Yes, that would be an event. Here’s the thing. When we talk about race relations in America or racial progress, it’s all nonsense. There are no race relations. White people were crazy. Now they’re not as crazy. To say that black people have made progress would be to say they deserve what happened to them before. So, to say Obama is progress is saying that he’s the first black person that is qualified to be president. That’s not black progress. That’s white progress. There’s been black people qualified to be president for hundreds of years. If you saw Tina Turner and Ike having a lovely breakfast over there, would you say their relationship’s improved? Some people would. But a smart person would go, “Oh, he stopped punching her in the face.” It’s not up to her. Ike and Tina Turner’s relationship has nothing to do with Tina Turner. Nothing. It just doesn’t. The question is, you know, my kids are smart, educated, beautiful, polite children. There have been smart, educated, beautiful, polite black children for hundreds of years. The advantage that my children have is that my children are encountering the nicest white people that America has ever produced. Let’s hope America keeps producing nicer white people.
It's a long interview and he has equally interesting things to say on a lot of topics.
You’re Probably Using the Wrong Dictionary
I had saved this article and just came across it, You’re probably using the wrong dictionary. James Somers makes the case that the definitions in Webster's early dictionaries are much more interesting than in modern ones. By looking up words you already know, rather than just ones you don't, you can improve your writing.
John McPhee — one the great American writers of nonfiction, almost peerless as a prose stylist — once wrote an essay for the New Yorker about his process called “Draft #4.”

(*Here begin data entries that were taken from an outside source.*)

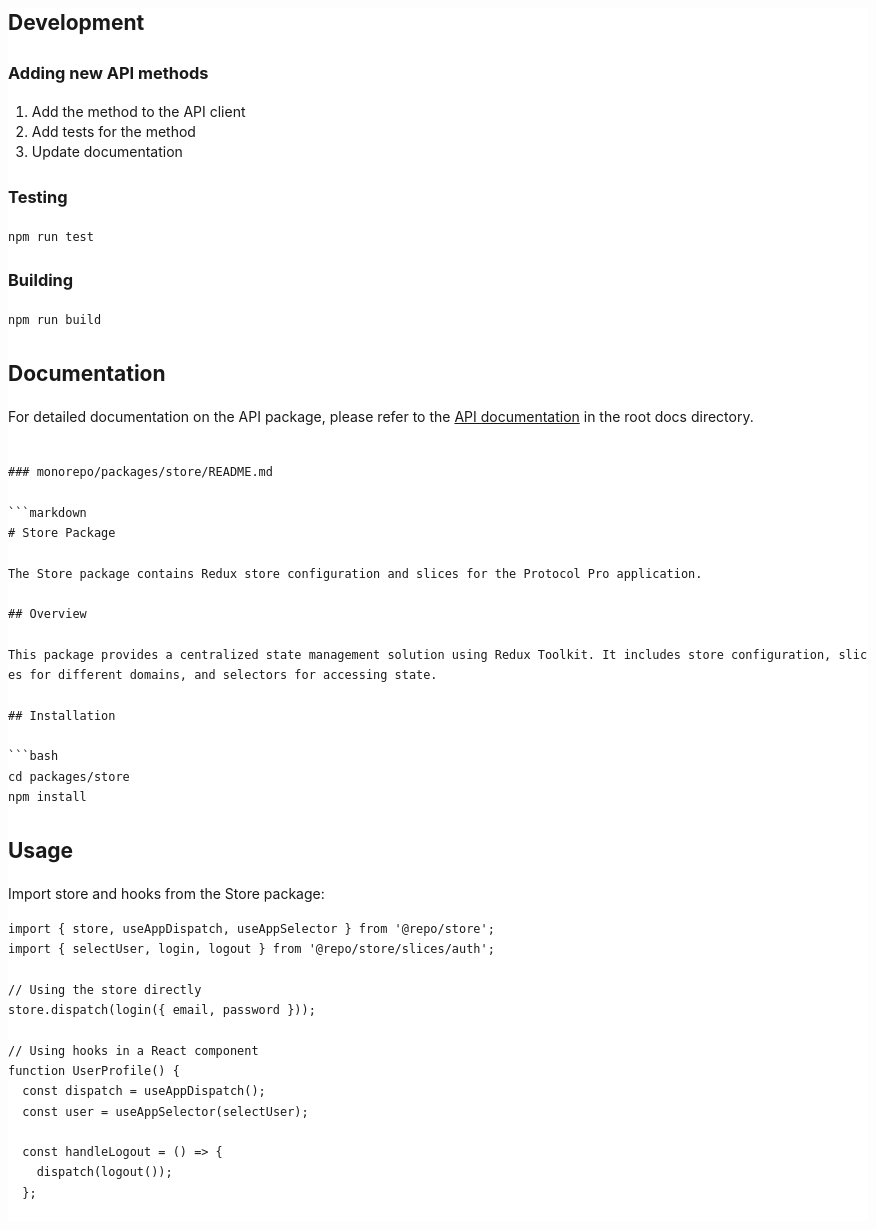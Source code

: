 ## Development

### Adding new API methods

1. Add the method to the API client
2. Add tests for the method
3. Update documentation

### Testing

```bash
npm run test
```

### Building

```bash
npm run build
```

## Documentation

For detailed documentation on the API package, please refer to the [API documentation](../../docs/api) in the root docs directory.
```

### monorepo/packages/store/README.md

```markdown
# Store Package

The Store package contains Redux store configuration and slices for the Protocol Pro application.

## Overview

This package provides a centralized state management solution using Redux Toolkit. It includes store configuration, slices for different domains, and selectors for accessing state.

## Installation

```bash
cd packages/store
npm install
```

## Usage

Import store and hooks from the Store package:

```tsx
import { store, useAppDispatch, useAppSelector } from '@repo/store';
import { selectUser, login, logout } from '@repo/store/slices/auth';

// Using the store directly
store.dispatch(login({ email, password }));

// Using hooks in a React component
function UserProfile() {
  const dispatch = useAppDispatch();
  const user = useAppSelector(selectUser);
  
  const handleLogout = () => {
    dispatch(logout());
  };
  
```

Suppose you sense an opportunity beyond the word “intention.” You read the dictionary’s thesaurian list of synonyms: “intention, intent, purpose, design, aim, end, object, objective, goal.” But the dictionary doesn’t let it go at that. It goes on to tell you the differences all the way down the line — how each listed word differs from all the others. Some dictionaries keep themselves trim by just listing synonyms and not going on to make distinctions. You want the first kind, in which you are not just getting a list of words; you are being told the differences in their hues, as if you were looking at the stripes in an awning, each of a subtly different green.

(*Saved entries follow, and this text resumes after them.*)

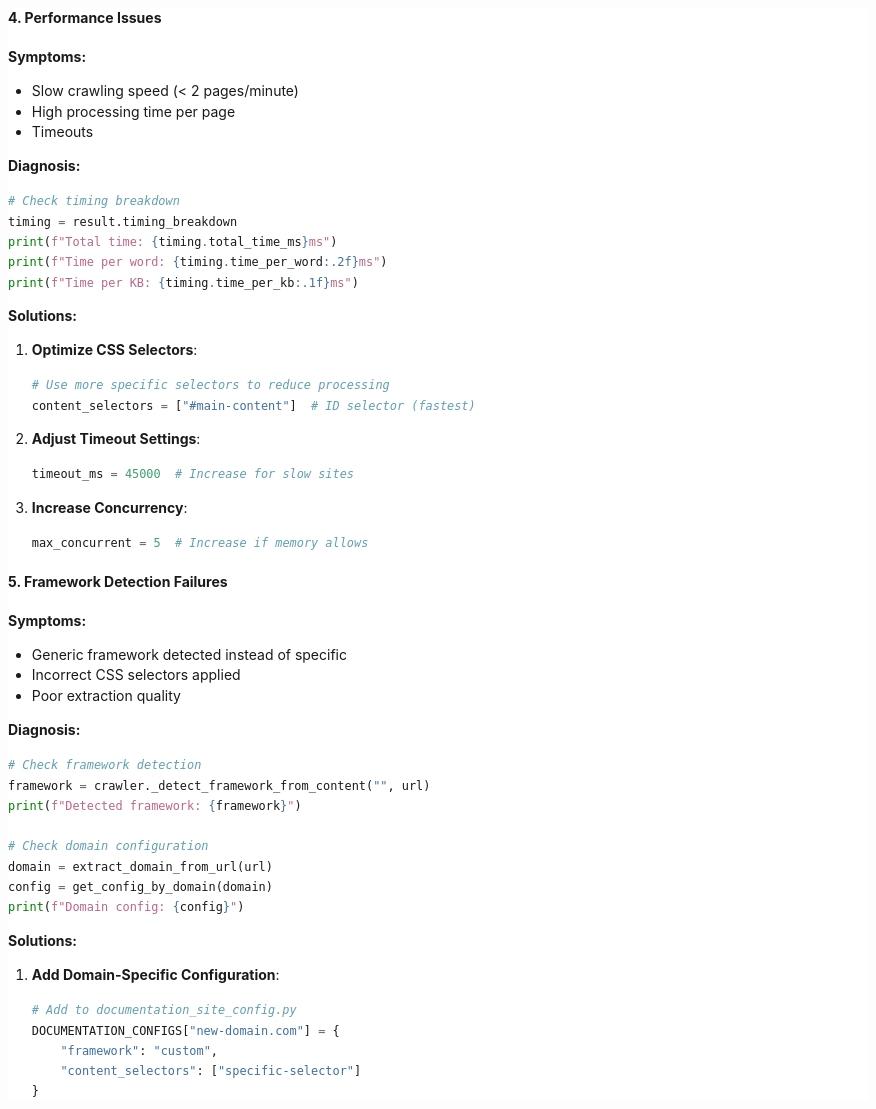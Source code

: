 #### 4. Performance Issues

**Symptoms:**
- Slow crawling speed (< 2 pages/minute)
- High processing time per page
- Timeouts

**Diagnosis:**
```python
# Check timing breakdown
timing = result.timing_breakdown
print(f"Total time: {timing.total_time_ms}ms")
print(f"Time per word: {timing.time_per_word:.2f}ms")
print(f"Time per KB: {timing.time_per_kb:.1f}ms")
```

**Solutions:**
1. **Optimize CSS Selectors**:
   ```python
   # Use more specific selectors to reduce processing
   content_selectors = ["#main-content"]  # ID selector (fastest)
   ```

2. **Adjust Timeout Settings**:
   ```python
   timeout_ms = 45000  # Increase for slow sites
   ```

3. **Increase Concurrency**:
   ```python
   max_concurrent = 5  # Increase if memory allows
   ```

#### 5. Framework Detection Failures

**Symptoms:**
- Generic framework detected instead of specific
- Incorrect CSS selectors applied
- Poor extraction quality

**Diagnosis:**
```python
# Check framework detection
framework = crawler._detect_framework_from_content("", url)
print(f"Detected framework: {framework}")

# Check domain configuration
domain = extract_domain_from_url(url)
config = get_config_by_domain(domain)
print(f"Domain config: {config}")
```

**Solutions:**
1. **Add Domain-Specific Configuration**:
   ```python
   # Add to documentation_site_config.py
   DOCUMENTATION_CONFIGS["new-domain.com"] = {
       "framework": "custom",
       "content_selectors": ["specific-selector"]
   }
   ```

I do not have this first kind of dictionary. In fact I would have never thought to use a dictionary the way McPhee uses his, and the simple reason is that I’ve never had a dictionary worth using that way. If you were to look up the word “intention” in my dictionary here’s all you would see: “a thing intended; an aim or plan.” No, I don’t think I’ll be punching up my prose with that.
I didn't know the name John McPhee but it turns out his book, Annals of the Former World has been in my reading queue (and on my shelf) for a number of years. Somers goes on at length about finding that McPhee used Webster's and giving numerous examples and then instructions about installing the 1913 edition of Webster's dictionary on your mac (so you'll actually use it, like with Command-Control-D). He also has instructions for installing on iPhones, Android, Chrome and Kindle.
I followed his instructions but later he listed alternatives that provide nicer formatting. Get the installer package from convert-websters and just run that. You might want to open the preferences in Dictionary.app to reorder the dictionaries by dragging and dropping them. If you ever want to delete it (the result is just 54MB) it's in ~/Library/Dictionaries/.